A mobile application has very little function without data to work with and enterprise business mobile applications, even more so. This has given rise to the visibility of application programming interfaces or APIs within the enterprise. Businesses are using APIs to allow visibility to certain business data to business partners outside the company. This concept is nothing new, businesses have been sharing data through Electronic Data Interchange (EDI) and Value-Added Networks (VANS) since the 1980s. However, in the last two years, the spotlight has again shown on APIs as the linchpin to support mobile development.
One facet of creating APIs to support mobile development is Microservices which are small, single-purpose, server applications and that can be composed together to form other server applications. The idea is that a microservice does one thing well and executes as a standalone application within a server container (which is one of the differentiators between microservices and their larger SOA brethren). A number of IT technologists have equated microservices with the idea of Unix shell pipeline apps in that they share characteristics such as “small”, independently deployed in their own container, may communicate with each other and are loosely-coupled. James Lewis and Martin Fowler of Thoughtworks published an excellent paper that covers Microservices 101:
In short, the microservice architectural style is an approach to developing a single application as a suite of small services, each running in its own process and communicating with lightweight mechanisms, often an HTTP resource API.
You can say that the above statement could also fit SOA but Lewis/Martin call out how microservices are different enough to stand as its own architecture.
One of the reasons that microservices is a popular choice for mobile development is that each service can start out small, the developer can work both sides of the effort, creating both the mobile app and the service to support it, iterating the services to meet the needs of the mobile app and simply deploy the changed service without coordinating with other developers or the service development team.

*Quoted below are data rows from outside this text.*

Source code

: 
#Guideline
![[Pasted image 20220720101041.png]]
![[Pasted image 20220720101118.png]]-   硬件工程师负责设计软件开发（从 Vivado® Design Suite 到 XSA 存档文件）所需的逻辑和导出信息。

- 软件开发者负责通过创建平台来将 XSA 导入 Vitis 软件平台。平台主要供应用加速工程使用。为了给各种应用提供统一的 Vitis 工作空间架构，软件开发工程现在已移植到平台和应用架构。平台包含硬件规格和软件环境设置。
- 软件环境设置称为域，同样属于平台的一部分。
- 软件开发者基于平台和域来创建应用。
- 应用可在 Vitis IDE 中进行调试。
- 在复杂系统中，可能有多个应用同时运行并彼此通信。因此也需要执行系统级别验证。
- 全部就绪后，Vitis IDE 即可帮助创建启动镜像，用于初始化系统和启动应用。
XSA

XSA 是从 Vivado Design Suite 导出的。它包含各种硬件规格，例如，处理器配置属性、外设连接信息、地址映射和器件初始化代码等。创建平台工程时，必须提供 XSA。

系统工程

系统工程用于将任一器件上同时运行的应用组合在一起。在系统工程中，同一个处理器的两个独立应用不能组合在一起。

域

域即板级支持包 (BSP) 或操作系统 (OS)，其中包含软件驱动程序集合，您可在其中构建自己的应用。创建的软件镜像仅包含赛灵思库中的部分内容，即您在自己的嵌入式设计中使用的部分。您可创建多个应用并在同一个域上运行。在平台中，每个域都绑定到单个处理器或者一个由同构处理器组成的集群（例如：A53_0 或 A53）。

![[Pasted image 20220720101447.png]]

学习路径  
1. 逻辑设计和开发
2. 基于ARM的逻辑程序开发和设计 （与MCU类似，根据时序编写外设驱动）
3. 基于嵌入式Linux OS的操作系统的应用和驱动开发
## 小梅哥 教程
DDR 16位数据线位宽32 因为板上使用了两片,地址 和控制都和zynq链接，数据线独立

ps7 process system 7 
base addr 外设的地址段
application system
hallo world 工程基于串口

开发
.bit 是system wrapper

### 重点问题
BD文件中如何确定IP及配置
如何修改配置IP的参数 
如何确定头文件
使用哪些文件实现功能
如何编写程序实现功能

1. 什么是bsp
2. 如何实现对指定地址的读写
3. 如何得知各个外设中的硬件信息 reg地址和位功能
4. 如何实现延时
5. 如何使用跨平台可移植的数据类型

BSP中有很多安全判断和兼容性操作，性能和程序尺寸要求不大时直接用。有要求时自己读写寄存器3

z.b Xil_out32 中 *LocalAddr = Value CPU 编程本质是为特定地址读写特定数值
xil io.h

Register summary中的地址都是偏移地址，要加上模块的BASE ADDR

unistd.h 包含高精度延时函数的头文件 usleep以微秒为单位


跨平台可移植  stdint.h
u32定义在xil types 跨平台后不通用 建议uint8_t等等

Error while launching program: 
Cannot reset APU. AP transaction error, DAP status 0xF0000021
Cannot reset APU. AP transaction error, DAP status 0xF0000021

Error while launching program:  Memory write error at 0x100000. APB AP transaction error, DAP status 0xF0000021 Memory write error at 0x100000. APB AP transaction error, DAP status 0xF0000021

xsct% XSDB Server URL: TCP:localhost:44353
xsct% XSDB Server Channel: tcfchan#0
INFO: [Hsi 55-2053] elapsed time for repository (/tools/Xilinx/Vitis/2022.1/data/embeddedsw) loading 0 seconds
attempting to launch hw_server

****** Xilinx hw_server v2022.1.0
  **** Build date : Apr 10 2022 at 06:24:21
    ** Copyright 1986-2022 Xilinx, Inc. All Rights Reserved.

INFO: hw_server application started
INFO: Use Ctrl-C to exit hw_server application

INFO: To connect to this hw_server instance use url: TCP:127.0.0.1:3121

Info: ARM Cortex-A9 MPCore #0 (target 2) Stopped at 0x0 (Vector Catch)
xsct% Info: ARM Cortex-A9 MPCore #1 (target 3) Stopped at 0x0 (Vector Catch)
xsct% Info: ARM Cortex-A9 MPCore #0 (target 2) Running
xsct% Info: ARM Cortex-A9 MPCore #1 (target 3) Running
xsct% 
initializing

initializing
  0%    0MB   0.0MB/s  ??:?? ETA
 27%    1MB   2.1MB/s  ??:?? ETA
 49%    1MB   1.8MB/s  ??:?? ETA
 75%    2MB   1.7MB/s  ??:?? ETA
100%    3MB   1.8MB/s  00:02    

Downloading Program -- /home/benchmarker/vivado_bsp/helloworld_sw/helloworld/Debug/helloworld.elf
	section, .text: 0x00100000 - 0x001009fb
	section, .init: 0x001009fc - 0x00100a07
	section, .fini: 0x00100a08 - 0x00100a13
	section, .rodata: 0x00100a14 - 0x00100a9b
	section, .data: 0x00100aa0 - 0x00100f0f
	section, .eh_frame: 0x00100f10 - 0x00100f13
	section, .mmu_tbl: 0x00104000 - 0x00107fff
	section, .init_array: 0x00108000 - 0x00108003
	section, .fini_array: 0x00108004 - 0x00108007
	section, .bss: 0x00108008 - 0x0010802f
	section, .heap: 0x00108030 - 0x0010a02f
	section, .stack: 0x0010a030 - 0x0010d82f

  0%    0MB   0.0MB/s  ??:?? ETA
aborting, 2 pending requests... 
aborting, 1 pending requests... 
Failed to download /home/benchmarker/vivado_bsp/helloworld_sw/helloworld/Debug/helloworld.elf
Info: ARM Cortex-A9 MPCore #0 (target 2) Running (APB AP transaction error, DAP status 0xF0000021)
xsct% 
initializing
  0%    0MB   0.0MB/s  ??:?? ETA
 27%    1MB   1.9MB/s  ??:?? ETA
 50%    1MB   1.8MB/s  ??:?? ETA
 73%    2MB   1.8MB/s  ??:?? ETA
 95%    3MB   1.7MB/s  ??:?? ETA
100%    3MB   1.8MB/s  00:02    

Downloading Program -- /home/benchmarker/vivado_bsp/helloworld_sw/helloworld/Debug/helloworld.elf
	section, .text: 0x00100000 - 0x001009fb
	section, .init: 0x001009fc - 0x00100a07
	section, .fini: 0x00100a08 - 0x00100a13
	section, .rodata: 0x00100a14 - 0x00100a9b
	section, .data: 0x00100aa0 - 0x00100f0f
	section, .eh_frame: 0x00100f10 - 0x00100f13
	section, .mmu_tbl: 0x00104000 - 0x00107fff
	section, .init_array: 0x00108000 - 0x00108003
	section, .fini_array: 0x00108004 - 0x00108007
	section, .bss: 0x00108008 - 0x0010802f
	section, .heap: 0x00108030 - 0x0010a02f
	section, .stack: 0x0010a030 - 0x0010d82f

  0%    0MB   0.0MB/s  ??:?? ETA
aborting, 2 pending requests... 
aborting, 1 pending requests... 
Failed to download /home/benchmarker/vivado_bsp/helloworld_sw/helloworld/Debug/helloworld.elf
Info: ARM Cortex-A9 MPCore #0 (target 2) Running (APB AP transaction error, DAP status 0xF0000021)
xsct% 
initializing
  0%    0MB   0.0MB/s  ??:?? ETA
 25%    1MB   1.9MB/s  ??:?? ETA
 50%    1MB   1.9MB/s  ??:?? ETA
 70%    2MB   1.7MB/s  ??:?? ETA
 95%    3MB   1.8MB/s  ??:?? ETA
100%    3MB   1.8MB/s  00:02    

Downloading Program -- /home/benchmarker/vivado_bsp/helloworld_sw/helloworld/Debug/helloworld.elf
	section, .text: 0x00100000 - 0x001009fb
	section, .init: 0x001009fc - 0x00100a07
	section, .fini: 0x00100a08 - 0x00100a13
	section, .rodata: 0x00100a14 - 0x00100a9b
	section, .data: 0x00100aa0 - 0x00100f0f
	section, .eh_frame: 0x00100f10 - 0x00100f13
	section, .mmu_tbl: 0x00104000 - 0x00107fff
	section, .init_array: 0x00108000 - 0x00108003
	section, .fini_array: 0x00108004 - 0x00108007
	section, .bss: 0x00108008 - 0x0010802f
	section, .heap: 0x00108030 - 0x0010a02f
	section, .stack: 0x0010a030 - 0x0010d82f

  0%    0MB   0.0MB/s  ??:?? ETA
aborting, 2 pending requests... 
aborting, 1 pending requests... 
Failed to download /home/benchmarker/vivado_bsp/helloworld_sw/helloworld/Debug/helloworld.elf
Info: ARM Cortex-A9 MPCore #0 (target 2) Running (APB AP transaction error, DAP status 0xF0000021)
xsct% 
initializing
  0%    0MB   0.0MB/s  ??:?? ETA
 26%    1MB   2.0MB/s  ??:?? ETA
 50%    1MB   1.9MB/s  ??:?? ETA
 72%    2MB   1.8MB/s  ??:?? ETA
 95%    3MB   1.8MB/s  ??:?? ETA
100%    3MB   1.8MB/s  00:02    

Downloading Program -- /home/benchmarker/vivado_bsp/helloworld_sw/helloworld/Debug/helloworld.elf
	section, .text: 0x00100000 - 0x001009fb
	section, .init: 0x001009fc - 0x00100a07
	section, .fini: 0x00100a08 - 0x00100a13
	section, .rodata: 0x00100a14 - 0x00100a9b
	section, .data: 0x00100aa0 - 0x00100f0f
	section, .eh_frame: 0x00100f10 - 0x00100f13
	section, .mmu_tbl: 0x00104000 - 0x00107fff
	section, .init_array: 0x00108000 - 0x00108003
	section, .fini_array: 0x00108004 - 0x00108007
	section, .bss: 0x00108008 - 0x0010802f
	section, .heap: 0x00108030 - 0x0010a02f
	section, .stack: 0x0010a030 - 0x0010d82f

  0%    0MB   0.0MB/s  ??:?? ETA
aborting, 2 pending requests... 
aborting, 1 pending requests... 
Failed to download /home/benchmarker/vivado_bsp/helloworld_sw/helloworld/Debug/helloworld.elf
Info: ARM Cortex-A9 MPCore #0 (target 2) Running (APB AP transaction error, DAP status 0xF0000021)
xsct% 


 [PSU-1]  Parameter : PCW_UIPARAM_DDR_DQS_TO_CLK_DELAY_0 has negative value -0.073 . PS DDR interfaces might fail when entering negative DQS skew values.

This leads into the second trend besides mobile development that has pushed Microservices to the forefront which is the shift to DevOps and Continuous Delivery as another key enabler. The reason for this is that microservices support the need for quicker, independent development (no teams), easy rollback, developer-owned (no handoff to the service support team, it follows more of the “you built it, you support it”), and frequent releases.
Microservice allows an easy and flexible way to integrate automatic deployment with Continuous Integration tools familiar to developers such as Jenkins. That is not to say that microservices provide some type of free-lunch; once the size, number and complexity of the services move out of infancy, a number of issues need to be addressed including operational overhead, a higher level of DevOps skills and the complication of managing a large number of services, many of which perform some level of service inter-communication.
SOA has been around for quite a while and it is difficult to remember when it was the new kid on the block. For the most part, service development around REST and the JSON data interchange format has taken hold and microservices has made it easier for the mobile developer to easily and quickly build/deploy the services needed to support a mobile application.